**Your assignment**
Read through the entries below and return each line with the word "accounts".

**Extracted records**
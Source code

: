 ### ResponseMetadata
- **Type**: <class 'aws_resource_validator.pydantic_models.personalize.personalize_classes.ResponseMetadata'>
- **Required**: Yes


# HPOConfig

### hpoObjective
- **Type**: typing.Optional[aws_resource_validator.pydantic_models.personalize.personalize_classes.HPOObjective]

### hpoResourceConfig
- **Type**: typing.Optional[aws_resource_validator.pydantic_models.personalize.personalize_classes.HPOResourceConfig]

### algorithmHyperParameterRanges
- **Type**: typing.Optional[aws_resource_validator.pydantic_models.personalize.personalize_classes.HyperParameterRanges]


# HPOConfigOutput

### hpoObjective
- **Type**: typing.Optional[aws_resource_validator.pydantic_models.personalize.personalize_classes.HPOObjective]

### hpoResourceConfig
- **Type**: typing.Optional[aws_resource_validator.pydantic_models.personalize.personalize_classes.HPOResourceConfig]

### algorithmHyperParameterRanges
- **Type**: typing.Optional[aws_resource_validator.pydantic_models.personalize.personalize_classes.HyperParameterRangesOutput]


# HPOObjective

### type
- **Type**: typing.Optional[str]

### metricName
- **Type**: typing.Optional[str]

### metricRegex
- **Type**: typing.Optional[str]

...

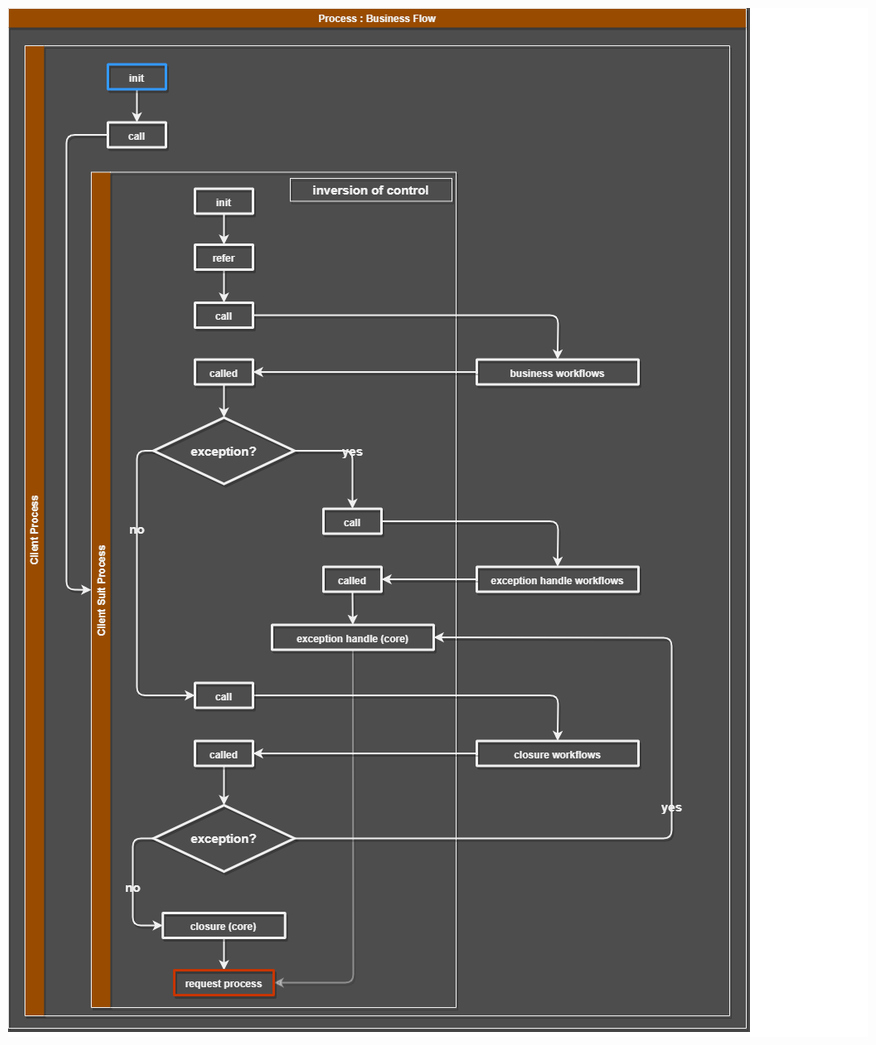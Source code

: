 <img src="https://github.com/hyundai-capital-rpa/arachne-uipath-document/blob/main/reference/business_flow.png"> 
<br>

---

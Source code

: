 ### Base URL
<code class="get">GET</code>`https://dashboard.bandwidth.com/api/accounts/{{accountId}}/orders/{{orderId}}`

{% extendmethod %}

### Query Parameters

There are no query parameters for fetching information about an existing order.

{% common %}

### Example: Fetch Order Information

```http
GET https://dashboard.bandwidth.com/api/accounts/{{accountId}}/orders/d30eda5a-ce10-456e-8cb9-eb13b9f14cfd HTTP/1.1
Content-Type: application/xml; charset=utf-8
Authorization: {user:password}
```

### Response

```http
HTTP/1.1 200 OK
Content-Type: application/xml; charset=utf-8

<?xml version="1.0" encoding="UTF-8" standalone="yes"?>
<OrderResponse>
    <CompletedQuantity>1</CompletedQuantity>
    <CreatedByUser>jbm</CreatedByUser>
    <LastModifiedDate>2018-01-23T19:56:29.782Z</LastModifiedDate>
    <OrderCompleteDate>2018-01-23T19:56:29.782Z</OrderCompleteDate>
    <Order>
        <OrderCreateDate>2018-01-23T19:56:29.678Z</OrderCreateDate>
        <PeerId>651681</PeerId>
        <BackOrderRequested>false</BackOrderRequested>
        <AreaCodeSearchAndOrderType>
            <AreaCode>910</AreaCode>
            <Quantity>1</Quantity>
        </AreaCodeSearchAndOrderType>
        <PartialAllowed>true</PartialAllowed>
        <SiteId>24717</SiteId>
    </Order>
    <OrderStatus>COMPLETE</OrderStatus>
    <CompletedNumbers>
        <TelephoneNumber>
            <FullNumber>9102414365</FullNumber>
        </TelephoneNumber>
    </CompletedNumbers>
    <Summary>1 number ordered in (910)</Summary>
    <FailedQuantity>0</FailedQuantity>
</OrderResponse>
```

**Answer space**
<code class="get">GET</code>`https://dashboard.bandwidth.com/api/accounts/{{accountId}}/orders/{{orderId}}`
GET https://dashboard.bandwidth.com/api/accounts/{{accountId}}/orders/d30eda5a-ce10-456e-8cb9-eb13b9f14cfd HTTP/1.1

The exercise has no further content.